An international team of virtual astronauts entered the module that simulates the spacecraft on June, 3 2010 and since then they’re hermetically isolated from the rest of the world to try to replicate at best the situation of a real space mission. Crew members follow a routine of maintenance, tests and daily exercises just as if they were real astronauts to try to study in the most authentic possible way their behavior during such a long mission.

Next week they’re beginning the simulation of the Mars landing with Russian Alexandr Smoleevskiy, Italo-Colombian Diego Urbina and Chinese Wang Yue who will be physically on the simulated Martian surface near the module Mars500 while their colleagues, French Romain Charles and Russians Sukhrob Kamolov and Alexey Sitev, who will remain in the module.

During the months two more virtual landings are planned and in early March the crew should start the virtual journey back with the arrival home scheduled for November.

Mars500 is the latest in a series of experiments carried out around the world where a group of people lives in isolation for long periods.

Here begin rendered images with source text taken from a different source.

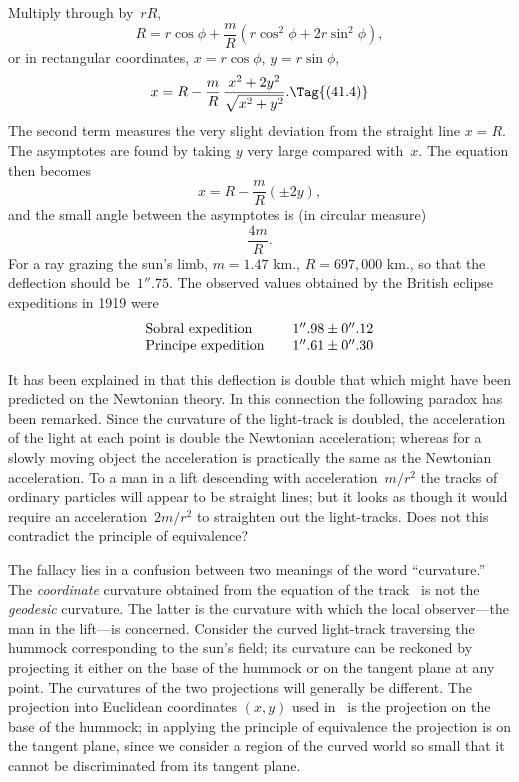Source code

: \documentclass[12pt]{book}
\begin{document}
Multiply through by~$rR$,
\[
R = r\cos\phi + \frac{m}{R} (r\cos^{2}\phi + 2r\sin^{2}\phi),
\]
or in rectangular coordinates, $x = r\cos\phi$, $y = r\sin\phi$,
\[
x = R - \frac{m}{R}\, \frac{x^{2} + 2y^{2}}{\sqrt{x^{2} + y^{2}}}.
\Tag{(41.4)}
\]
The second term measures the very slight deviation from the straight line
$x = R$. The asymptotes are found by taking $y$ very large compared with~$x$.
The equation then becomes
\[
x = R - \frac{m}{R}(\pm2y),
\]
and the small angle between the asymptotes is (in circular measure)
\[
\frac{4m}{R}.
\]
For a ray grazing the sun's limb, $m = 1.47$ km., $R = 697,000$ km., so that the
%
deflection should be~$1''.75$. The observed values obtained by the British
eclipse expeditions in 1919 were
\[
\begin{array}{l@{\qquad}c}
\text{Sobral expedition} & 1''.98 \pm 0''.12 \\
\text{Principe expedition} & 1''.61 \pm 0''.30 \\
\end{array}
\]

It has been explained in  that this deflection
is double that which might have been predicted on the Newtonian theory.
In this connection the following paradox has been remarked. Since the curvature
of the light-track is doubled, the acceleration of the light at each point
is double the Newtonian acceleration; whereas for a slowly moving object the
acceleration is practically the same as the Newtonian acceleration. To a man
in a lift descending with acceleration~$m/r^{2}$ the tracks of ordinary particles will
appear to be straight lines; but it looks as though it would require an acceleration~$2m/r^{2}$
to straighten out the light-tracks. Does not this contradict the
principle of equivalence?

The fallacy lies in a confusion between two meanings of the word ``curvature.''
%
%
%
The \emph{coordinate} curvature obtained from the equation of the track~
is not the \emph{geodesic} curvature. The latter is the curvature with which the local
observer---the man in the lift---is concerned. Consider the curved light-track
traversing the hummock corresponding to the sun's field; its curvature can be
reckoned by projecting it either on the base of the hummock or on the tangent
plane at any point. The curvatures of the two projections will generally be
different. The projection into Euclidean coordinates $(x, y)$ used in~ is the
projection on the base of the hummock; in applying the principle of equivalence
the projection is on the tangent plane, since we consider a region of the
curved world so small that it cannot be discriminated from its tangent plane.
\end{document}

In this case it’s the simulation of a trip to Mars and back, which is designed to assess the possible technical problems but also the psychological ones that real astronauts are likely to face in the future.

It’s obvious that even the best simulation of a journey to Mars we can create today can’t fully reproduce the conditions of a real journey starting with the gravity astronauts will face. The idea is that information obtained from this simulation will be put together with everything we already know about real space travel and long stays in space.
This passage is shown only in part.